USD/JPY maintains its upward trend on Wednesday, climbing to 158.78 after a week that began with significant volatility. The recent alleviation of pressure on the yen can be attributed to a decline in oil prices and the anticipation of a possible resolution to the Middle East conflict, a situation that holds particular importance for Japan’s energy-dependent economy. The action occurs in the context of reports regarding US diplomatic initiatives focused on addressing the conflict with Iran. Nonetheless, skepticism remains prevalent in the market, given that Tehran had earlier refuted any claims of negotiations with Washington.
Further backing for the yen arises from anticipations of potential government intervention. Japanese officials have indicated their preparedness to implement essential actions aimed at stabilizing the currency. Reports indicate that Japan’s Ministry of Finance is engaging with market participants concerning possible intervention in the oil futures market, considering its influence on the yen. On the H4 chart, USD/JPY is exhibiting a consolidation range centered around the 158.60 level. A decrease to 157.40 is anticipated today, succeeded by a rise to 158.50. Should the market break upwards from this range, a correction towards 160.10 would merit consideration. Subsequently, a new downward impulse to 157.40 is anticipated, with the potential for the correction to extend to 156.00.
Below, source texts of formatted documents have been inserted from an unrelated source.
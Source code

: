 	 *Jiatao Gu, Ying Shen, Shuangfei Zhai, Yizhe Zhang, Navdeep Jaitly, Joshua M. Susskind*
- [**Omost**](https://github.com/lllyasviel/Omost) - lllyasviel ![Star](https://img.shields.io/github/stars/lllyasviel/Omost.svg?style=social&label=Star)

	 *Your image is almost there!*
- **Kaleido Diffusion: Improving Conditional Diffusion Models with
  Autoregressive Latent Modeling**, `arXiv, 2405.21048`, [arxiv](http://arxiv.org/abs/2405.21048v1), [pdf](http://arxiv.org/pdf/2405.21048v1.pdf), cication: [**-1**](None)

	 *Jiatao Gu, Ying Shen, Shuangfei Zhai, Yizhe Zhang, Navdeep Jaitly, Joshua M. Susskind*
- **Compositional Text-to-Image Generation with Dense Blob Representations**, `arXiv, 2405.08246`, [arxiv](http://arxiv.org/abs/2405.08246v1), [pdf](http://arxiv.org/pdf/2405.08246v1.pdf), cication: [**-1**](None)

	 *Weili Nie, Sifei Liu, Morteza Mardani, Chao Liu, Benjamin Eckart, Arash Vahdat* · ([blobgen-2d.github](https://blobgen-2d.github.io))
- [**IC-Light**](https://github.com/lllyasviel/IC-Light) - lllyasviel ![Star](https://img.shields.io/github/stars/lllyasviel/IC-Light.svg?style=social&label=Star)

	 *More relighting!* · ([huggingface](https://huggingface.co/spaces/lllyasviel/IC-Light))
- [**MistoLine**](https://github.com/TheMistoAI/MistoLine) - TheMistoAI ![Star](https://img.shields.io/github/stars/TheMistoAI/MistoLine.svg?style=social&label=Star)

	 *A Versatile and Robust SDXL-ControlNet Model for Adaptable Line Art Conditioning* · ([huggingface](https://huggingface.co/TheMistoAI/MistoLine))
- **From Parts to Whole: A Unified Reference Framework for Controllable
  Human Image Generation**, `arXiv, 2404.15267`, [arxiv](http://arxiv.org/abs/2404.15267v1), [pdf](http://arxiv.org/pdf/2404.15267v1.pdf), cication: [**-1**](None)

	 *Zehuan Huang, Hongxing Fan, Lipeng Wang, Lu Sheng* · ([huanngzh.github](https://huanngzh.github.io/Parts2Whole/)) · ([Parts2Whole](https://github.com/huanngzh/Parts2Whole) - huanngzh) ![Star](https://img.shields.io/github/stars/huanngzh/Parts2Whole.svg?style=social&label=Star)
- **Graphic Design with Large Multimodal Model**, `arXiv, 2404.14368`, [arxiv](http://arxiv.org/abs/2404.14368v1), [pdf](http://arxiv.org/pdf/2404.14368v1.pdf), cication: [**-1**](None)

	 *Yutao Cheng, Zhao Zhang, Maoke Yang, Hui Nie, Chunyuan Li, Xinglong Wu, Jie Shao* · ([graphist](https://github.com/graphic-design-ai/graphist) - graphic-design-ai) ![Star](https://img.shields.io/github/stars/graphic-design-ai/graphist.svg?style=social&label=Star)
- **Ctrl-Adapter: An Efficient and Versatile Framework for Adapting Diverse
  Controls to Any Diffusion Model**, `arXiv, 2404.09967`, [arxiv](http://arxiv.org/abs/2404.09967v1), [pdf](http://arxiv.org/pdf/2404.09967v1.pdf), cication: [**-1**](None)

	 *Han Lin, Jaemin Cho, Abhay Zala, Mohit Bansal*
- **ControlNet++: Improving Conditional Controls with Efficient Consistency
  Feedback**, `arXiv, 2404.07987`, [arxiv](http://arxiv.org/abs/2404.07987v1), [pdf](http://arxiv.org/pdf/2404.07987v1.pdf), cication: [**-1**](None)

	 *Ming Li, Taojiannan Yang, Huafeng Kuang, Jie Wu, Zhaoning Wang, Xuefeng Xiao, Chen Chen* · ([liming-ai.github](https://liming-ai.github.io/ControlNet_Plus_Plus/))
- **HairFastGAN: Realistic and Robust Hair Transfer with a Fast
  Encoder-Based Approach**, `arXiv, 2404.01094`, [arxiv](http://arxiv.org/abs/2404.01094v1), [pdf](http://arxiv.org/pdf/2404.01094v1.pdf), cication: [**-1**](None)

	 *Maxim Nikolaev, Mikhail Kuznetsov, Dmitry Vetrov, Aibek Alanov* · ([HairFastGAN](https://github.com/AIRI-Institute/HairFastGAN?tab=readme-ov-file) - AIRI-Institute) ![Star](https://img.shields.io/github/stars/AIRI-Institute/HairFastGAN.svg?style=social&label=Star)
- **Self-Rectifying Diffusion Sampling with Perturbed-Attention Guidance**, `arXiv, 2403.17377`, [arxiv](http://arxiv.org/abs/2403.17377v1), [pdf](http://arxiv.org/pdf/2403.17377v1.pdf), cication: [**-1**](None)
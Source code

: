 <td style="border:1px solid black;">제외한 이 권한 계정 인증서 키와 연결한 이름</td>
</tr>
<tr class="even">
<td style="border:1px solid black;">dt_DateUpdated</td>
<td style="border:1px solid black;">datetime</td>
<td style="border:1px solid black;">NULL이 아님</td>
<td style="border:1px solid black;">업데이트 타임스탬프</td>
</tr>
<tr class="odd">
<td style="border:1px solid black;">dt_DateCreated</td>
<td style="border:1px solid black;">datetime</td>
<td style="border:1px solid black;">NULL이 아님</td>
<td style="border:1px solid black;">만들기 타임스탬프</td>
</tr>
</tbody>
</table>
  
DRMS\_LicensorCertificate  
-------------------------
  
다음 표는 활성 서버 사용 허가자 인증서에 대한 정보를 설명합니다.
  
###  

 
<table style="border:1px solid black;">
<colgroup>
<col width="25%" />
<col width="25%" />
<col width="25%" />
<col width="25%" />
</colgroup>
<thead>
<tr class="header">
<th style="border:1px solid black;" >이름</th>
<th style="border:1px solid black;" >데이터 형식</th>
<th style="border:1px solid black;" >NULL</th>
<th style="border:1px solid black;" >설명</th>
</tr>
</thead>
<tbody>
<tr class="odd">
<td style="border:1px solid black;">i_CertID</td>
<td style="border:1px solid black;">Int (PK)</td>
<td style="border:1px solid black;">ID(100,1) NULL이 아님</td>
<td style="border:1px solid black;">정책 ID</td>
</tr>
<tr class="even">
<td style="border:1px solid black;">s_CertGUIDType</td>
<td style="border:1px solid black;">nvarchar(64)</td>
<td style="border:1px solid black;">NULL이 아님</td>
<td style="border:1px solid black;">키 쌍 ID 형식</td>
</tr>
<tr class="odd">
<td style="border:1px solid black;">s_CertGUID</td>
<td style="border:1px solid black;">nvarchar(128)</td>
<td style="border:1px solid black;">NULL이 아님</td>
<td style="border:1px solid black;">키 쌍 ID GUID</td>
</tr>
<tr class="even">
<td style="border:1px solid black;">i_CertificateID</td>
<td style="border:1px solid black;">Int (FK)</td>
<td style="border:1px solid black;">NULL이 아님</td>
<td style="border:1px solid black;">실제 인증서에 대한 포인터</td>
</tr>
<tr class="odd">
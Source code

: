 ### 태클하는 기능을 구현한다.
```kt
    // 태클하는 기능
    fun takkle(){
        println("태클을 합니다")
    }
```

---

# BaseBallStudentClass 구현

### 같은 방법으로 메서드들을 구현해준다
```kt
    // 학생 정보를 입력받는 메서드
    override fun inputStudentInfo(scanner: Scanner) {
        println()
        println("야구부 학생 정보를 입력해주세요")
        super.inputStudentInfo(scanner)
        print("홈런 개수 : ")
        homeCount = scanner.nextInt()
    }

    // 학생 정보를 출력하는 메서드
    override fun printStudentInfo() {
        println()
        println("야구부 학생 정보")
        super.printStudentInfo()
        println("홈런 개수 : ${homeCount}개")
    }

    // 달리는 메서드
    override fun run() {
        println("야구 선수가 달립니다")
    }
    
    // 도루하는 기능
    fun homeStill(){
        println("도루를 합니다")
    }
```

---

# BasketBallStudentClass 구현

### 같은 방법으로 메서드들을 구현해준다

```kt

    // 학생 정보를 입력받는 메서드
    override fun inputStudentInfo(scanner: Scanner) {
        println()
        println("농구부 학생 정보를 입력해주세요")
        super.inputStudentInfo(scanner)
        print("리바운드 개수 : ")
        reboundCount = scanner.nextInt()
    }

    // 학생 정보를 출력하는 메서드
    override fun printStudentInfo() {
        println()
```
This scenario is substantiated by the MACD indicator, which shows its signal line positioned below zero and trending downward, indicating the likelihood of an ongoing correction. On the H1 chart, the market is forming a downward wave pattern targeting 157.40. The consideration of reaching this target level will take place today. Upon the conclusion of this wave, the emergence of the subsequent growth wave towards 160.10 (testing from below) is anticipated. The situation is validated by the Stochastic oscillator, with its signal line positioned beneath the 50 threshold and trending decisively downward towards 20, suggesting that short-term downside potential persists. The USD/JPY currency pair exhibits a bullish sentiment, bolstered by declining oil prices and cautious optimism regarding potential diplomatic advancements in the Middle East, which provide a measure of support for the yen.
Reports regarding US-led negotiations with Iran have led to a retreat in energy markets; however, skepticism remains prevalent due to Tehran’s previous denial of such discussions. Japanese authorities are prepared to intervene in the event of heightened volatility, introducing a layer of caution for traders. Technical indicators suggest a short-term correction downward before the broader upward trend may potentially resume towards 160.10. The trajectory of the yen is intricately linked to fluctuations in energy markets and ongoing geopolitical tensions, both of which significantly influence the policy framework of the Bank of Japan.